→ **PROBLEM TO WORK ON**: Once you reach the line containing "Воркшоп по визуализации данных" in the data below, restate each line word for word up to and including the one containing "## Integrant and Integrant REPL".

Stored items

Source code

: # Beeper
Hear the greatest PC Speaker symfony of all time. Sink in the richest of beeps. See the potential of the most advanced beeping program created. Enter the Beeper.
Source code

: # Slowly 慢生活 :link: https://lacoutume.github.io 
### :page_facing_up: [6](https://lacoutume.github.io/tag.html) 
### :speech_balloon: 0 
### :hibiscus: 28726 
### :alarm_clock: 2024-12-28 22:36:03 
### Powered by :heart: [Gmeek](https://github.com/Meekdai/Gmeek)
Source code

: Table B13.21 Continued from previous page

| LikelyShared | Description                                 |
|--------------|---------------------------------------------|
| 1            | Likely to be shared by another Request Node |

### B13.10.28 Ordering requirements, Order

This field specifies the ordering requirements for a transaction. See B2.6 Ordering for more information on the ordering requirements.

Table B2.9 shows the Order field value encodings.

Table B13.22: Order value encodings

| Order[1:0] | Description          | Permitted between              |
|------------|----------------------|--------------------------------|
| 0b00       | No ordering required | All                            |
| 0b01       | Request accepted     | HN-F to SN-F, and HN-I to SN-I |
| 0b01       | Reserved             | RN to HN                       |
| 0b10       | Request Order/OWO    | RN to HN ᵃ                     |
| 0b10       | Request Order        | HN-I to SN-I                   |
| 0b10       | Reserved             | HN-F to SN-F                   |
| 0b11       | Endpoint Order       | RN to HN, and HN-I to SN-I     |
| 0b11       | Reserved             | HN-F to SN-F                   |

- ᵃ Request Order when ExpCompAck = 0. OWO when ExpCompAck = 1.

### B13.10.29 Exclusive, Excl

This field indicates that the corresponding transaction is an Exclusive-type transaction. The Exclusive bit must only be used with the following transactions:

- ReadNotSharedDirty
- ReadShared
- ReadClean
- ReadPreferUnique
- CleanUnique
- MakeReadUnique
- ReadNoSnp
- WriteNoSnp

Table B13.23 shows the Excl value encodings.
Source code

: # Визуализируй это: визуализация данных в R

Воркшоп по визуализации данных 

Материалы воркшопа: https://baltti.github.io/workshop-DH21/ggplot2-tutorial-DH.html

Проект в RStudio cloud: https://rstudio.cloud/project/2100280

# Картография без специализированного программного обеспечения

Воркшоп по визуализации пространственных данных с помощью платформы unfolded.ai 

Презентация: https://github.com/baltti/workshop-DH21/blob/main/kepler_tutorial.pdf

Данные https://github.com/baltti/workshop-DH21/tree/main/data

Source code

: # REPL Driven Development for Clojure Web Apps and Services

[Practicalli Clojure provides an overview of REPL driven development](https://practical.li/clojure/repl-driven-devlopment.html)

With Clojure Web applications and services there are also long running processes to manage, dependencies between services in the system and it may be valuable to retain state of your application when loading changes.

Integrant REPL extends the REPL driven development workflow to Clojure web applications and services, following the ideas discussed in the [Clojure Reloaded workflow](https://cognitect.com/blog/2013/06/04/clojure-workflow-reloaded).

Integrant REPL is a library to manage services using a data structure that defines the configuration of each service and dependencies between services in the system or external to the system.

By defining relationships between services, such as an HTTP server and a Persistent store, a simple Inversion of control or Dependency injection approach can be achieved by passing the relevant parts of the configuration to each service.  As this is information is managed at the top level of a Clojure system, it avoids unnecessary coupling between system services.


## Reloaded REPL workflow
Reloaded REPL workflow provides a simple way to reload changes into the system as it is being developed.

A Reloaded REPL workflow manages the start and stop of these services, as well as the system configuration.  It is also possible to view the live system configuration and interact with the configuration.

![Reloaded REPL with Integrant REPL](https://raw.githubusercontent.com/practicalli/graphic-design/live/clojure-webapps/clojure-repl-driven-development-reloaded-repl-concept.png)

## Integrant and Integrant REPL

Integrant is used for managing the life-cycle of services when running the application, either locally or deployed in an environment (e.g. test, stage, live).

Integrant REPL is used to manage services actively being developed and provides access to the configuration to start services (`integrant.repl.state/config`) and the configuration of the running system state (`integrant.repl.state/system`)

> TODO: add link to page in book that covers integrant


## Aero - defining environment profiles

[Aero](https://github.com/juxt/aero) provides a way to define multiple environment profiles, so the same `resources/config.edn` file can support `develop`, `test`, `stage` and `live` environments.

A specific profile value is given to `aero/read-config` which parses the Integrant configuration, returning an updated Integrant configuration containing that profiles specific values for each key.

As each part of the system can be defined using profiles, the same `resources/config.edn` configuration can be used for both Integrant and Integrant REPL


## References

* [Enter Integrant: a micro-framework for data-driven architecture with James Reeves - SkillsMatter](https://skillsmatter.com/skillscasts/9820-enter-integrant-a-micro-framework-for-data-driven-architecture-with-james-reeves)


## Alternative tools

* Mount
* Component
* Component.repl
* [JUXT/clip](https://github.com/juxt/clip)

→ **EXPECTED ANSWER**:
Воркшоп по визуализации данных 

Материалы воркшопа: https://baltti.github.io/workshop-DH21/ggplot2-tutorial-DH.html

Проект в RStudio cloud: https://rstudio.cloud/project/2100280

# Картография без специализированного программного обеспечения

Воркшоп по визуализации пространственных данных с помощью платформы unfolded.ai 

Презентация: https://github.com/baltti/workshop-DH21/blob/main/kepler_tutorial.pdf

Данные https://github.com/baltti/workshop-DH21/tree/main/data

Source code

: # REPL Driven Development for Clojure Web Apps and Services

[Practicalli Clojure provides an overview of REPL driven development](https://practical.li/clojure/repl-driven-devlopment.html)

With Clojure Web applications and services there are also long running processes to manage, dependencies between services in the system and it may be valuable to retain state of your application when loading changes.

Integrant REPL extends the REPL driven development workflow to Clojure web applications and services, following the ideas discussed in the [Clojure Reloaded workflow](https://cognitect.com/blog/2013/06/04/clojure-workflow-reloaded).

Integrant REPL is a library to manage services using a data structure that defines the configuration of each service and dependencies between services in the system or external to the system.

By defining relationships between services, such as an HTTP server and a Persistent store, a simple Inversion of control or Dependency injection approach can be achieved by passing the relevant parts of the configuration to each service.  As this is information is managed at the top level of a Clojure system, it avoids unnecessary coupling between system services.


## Reloaded REPL workflow
Reloaded REPL workflow provides a simple way to reload changes into the system as it is being developed.

A Reloaded REPL workflow manages the start and stop of these services, as well as the system configuration.  It is also possible to view the live system configuration and interact with the configuration.

![Reloaded REPL with Integrant REPL](https://raw.githubusercontent.com/practicalli/graphic-design/live/clojure-webapps/clojure-repl-driven-development-reloaded-repl-concept.png)

## Integrant and Integrant REPL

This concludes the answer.